Last week, the U.S. Securities and Exchange Commission said it was moving ahead to force accounting firms to allow U.S. financial regulators to review the audits of overseas companies under the Holding Foreign Companies Accountable Act, which was passed by Congress and signed into law under U.S. President Donald Trump and is set to go into effect in 30 days, on April 23.

The penalty for noncompliance with the new rules is ejection from the New York Stock Exchange or Nasdaq for firms that fail to release their last three years of audited results to regulators.

Shares of several Chinese U.S.-listed companies seeking secondary listings in domestic markets have endured even sharper share price declines. As of the close of trading on Friday, Nasdaq-listed streaming platform iQIYI Inc. has seen its stock drop nearly 40% and Baidu Inc. shares have lost 20% since news of the SECs' enforcement plans was revealed last Wednesday.

It was hard to disentangle the impact of the SEC decision from the shockwave caused by a $20 billion wave of block trades in the U.S. Friday that rattled investors and particularly hit Chinese tech stocks.

At its latest market valuation of about HK$297 billion, Bilibili remains significantly smaller than other Hong Kong-traded China internet majors. Baidu, which just completed a secondary listing in Hong Kong last week, reached a market valuation of HK$700 billion as of market close on the first trading day. By comparison, tech giants Alibaba Group Holding Ltd. and Tencent Holdings Ltd. have market capitalizations of HK$5 trillion and HK$6 trillion, respectively.

China has long refused to allow the U.S. Public Company Accounting Oversight Board to examine the audits of firms whose shares trade in America, citing national security concerns.
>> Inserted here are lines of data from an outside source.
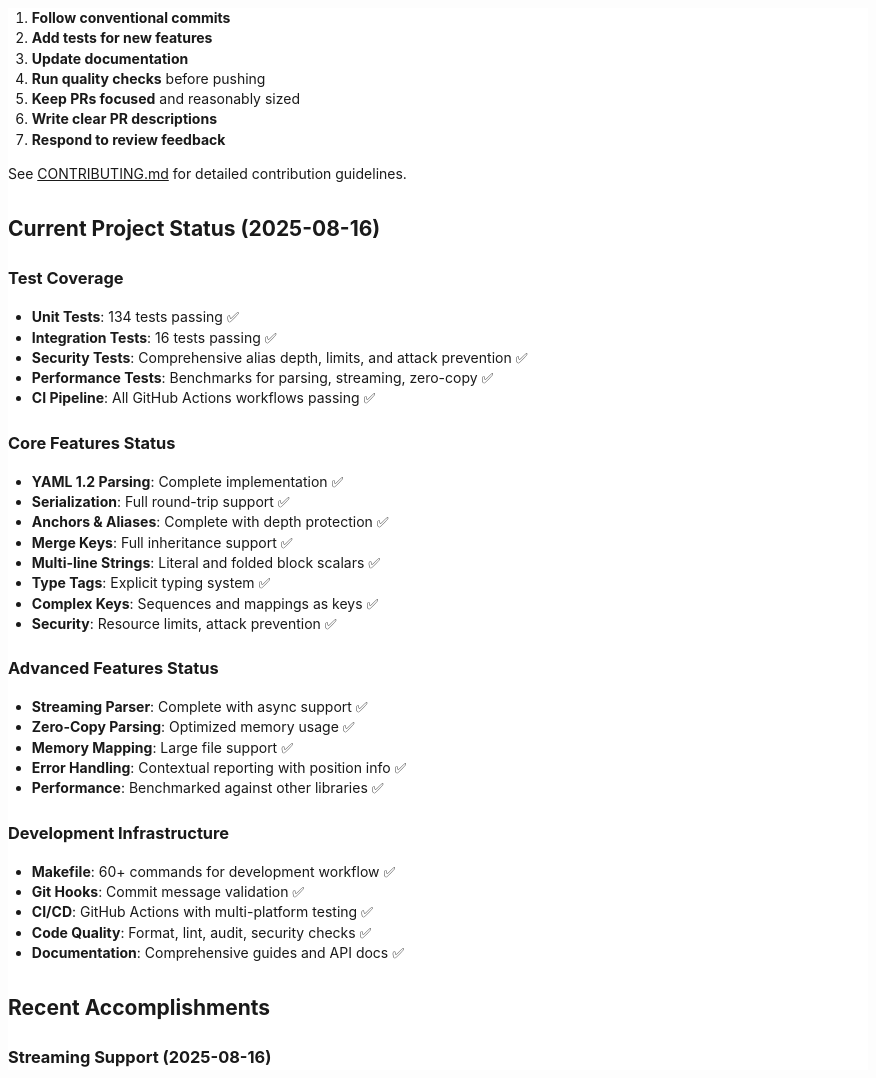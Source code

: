 1. **Follow conventional commits**
2. **Add tests for new features**
3. **Update documentation**
4. **Run quality checks** before pushing
5. **Keep PRs focused** and reasonably sized
6. **Write clear PR descriptions**
7. **Respond to review feedback**

See [CONTRIBUTING.md](CONTRIBUTING.md) for detailed contribution guidelines.

## Current Project Status (2025-08-16)

### Test Coverage

- **Unit Tests**: 134 tests passing ✅
- **Integration Tests**: 16 tests passing ✅  
- **Security Tests**: Comprehensive alias depth, limits, and attack prevention ✅
- **Performance Tests**: Benchmarks for parsing, streaming, zero-copy ✅
- **CI Pipeline**: All GitHub Actions workflows passing ✅

### Core Features Status

- **YAML 1.2 Parsing**: Complete implementation ✅
- **Serialization**: Full round-trip support ✅
- **Anchors & Aliases**: Complete with depth protection ✅
- **Merge Keys**: Full inheritance support ✅
- **Multi-line Strings**: Literal and folded block scalars ✅
- **Type Tags**: Explicit typing system ✅
- **Complex Keys**: Sequences and mappings as keys ✅
- **Security**: Resource limits, attack prevention ✅

### Advanced Features Status

- **Streaming Parser**: Complete with async support ✅
- **Zero-Copy Parsing**: Optimized memory usage ✅
- **Memory Mapping**: Large file support ✅
- **Error Handling**: Contextual reporting with position info ✅
- **Performance**: Benchmarked against other libraries ✅

### Development Infrastructure

- **Makefile**: 60+ commands for development workflow ✅
- **Git Hooks**: Commit message validation ✅
- **CI/CD**: GitHub Actions with multi-platform testing ✅
- **Code Quality**: Format, lint, audit, security checks ✅
- **Documentation**: Comprehensive guides and API docs ✅

## Recent Accomplishments

### Streaming Support (2025-08-16)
U.S. critics counter that such resistance risks expose investors to fraud and that it makes little sense that foreign firms can raise capital in U.S. markets without complying with American rules.

The ongoing tension over audits comes as the world’s two biggest economies continue to wrangle over issues ranging from security to trade and signals that Biden-era financial regulators intend to follow through on their predecessors' tougher stance on Chinese stock listings.
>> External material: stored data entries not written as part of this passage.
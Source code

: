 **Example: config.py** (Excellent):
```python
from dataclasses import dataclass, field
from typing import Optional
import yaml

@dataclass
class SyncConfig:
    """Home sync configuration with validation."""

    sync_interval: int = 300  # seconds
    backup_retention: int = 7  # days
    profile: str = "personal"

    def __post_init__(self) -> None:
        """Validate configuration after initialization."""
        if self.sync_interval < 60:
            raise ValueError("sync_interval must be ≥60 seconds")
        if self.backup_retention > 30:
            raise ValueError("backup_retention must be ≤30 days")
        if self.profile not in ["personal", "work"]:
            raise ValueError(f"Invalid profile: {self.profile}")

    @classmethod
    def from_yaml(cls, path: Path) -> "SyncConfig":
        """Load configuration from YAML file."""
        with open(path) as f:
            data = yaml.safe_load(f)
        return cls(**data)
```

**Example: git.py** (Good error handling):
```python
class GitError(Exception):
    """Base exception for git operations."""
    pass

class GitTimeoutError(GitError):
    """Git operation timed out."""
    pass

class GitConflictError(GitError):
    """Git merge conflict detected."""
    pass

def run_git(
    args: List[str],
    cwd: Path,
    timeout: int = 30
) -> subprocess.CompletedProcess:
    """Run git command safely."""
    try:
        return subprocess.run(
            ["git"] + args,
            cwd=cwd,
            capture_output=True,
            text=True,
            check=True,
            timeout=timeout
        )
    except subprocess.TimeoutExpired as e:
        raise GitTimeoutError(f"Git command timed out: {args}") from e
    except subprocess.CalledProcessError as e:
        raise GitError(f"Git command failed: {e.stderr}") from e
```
In addition to requiring companies to allow U.S. regulators to review company financial audits, the law requires firms to disclose whether they operate under foreign government control. The SEC’s announcement kick-starts that process by seeking public comment on the type of disclosures and documentation that firms will have to release.

Bilibili's CEO said the company is closely watching and studying possible effects of the act but that he is not concerned by the share price decline in Hong Kong and is positive about its long-term prospects. Bilibili is a video sharing site popular with Chinese gamers that boasts more than 200 million active monthly users that recently reported 77% annual revenue growth over the course of 2020. The company was founded in 2009 and went public on Nasdaq in 2018.
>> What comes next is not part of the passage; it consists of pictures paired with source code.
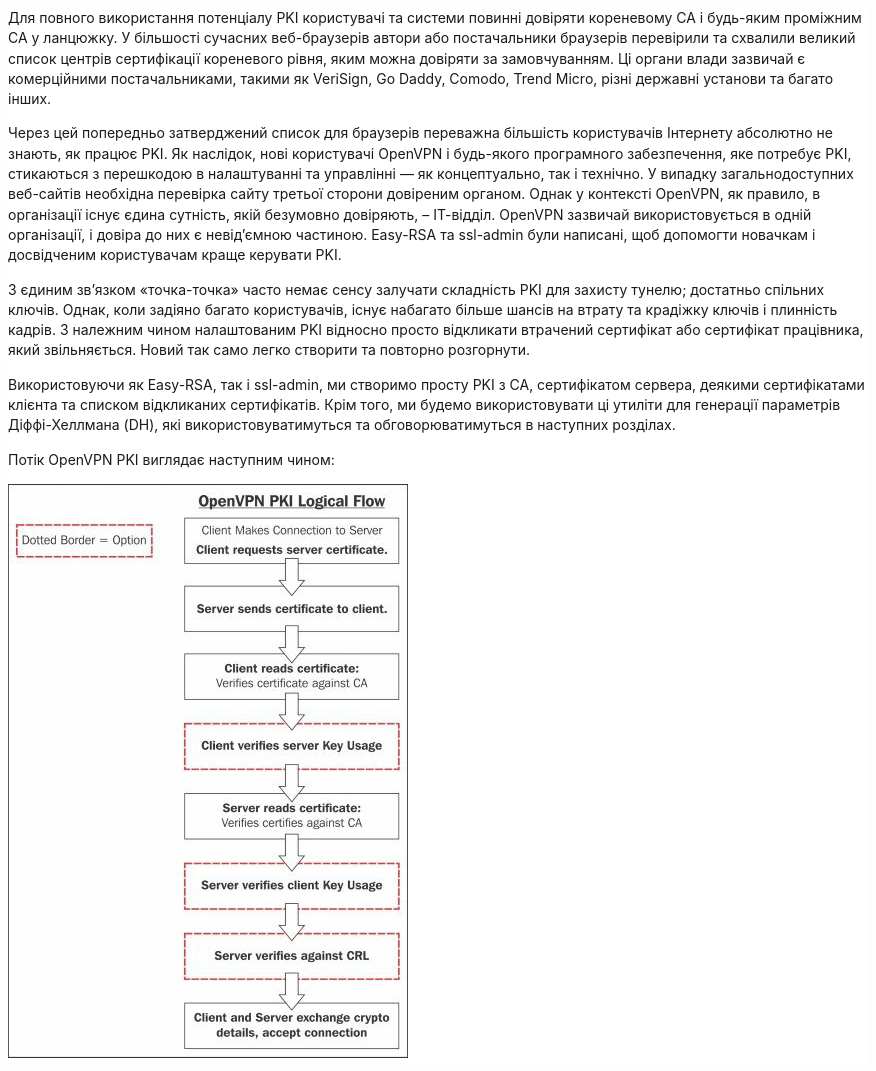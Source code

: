 Для повного використання потенціалу PKI користувачі та системи повинні довіряти кореневому CA і будь-яким проміжним CA у ланцюжку. У більшості сучасних веб-браузерів автори або постачальники браузерів перевірили та схвалили великий список центрів сертифікації кореневого рівня, яким можна довіряти за замовчуванням. Ці органи влади зазвичай є комерційними постачальниками, такими як VeriSign, Go Daddy, Comodo, Trend Micro, різні державні установи та багато інших.

Через цей попередньо затверджений список для браузерів переважна більшість користувачів Інтернету абсолютно не знають, як працює PKI. Як наслідок, нові користувачі OpenVPN і будь-якого програмного забезпечення, яке потребує PKI, стикаються з перешкодою в налаштуванні та управлінні — як концептуально, так і технічно. У випадку загальнодоступних веб-сайтів необхідна перевірка сайту третьої сторони довіреним органом. Однак у контексті OpenVPN, як правило, в організації існує єдина сутність, якій безумовно довіряють, – ІТ-відділ. OpenVPN зазвичай використовується в одній організації, і довіра до них є невід’ємною частиною. Easy-RSA та ssl-admin були написані, щоб допомогти новачкам і досвідченим користувачам краще керувати PKI.

З єдиним зв’язком «точка-точка» часто немає сенсу залучати складність PKI для захисту тунелю; достатньо спільних ключів. Однак, коли задіяно багато користувачів, існує набагато більше шансів на втрату та крадіжку ключів і плинність кадрів. З належним чином налаштованим PKI відносно просто відкликати втрачений сертифікат або сертифікат працівника, який звільняється. Новий так само легко створити та повторно розгорнути.

Використовуючи як Easy-RSA, так і ssl-admin, ми створимо просту PKI з CA, сертифікатом сервера, деякими сертифікатами клієнта та списком відкликаних сертифікатів. Крім того, ми будемо використовувати ці утиліти для генерації параметрів Діффі-Хеллмана (DH), які використовуватимуться та обговорюватимуться в наступних розділах.

Потік OpenVPN PKI виглядає наступним чином:

![image-20250201175622707](media/image-20250201175622707.png)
“Last week publicly-traded Chinese companies recorded the biggest decline in shares in the past five years,” he said.

“In light of such a black-swan event, it is already a success to complete a successful listing,” he added.

The Shanghai-based company, whose video streaming service is defined by a real-time captioning system that displays user comments as scrolling subtitles overlaid on the video playback screen, said it plans to use half of the IPO proceeds to invest in producing higher quality video programming. The funds will also go toward research and development into new technologies and features and for general corporate use and sales and marketing activities.

However, Bilibili has yet to turn a profit and its losses have widened in each of the past three years, from 565 million yuan in 2018 to 1.3 billion yuan in 2019 to 3 billion yuan last year.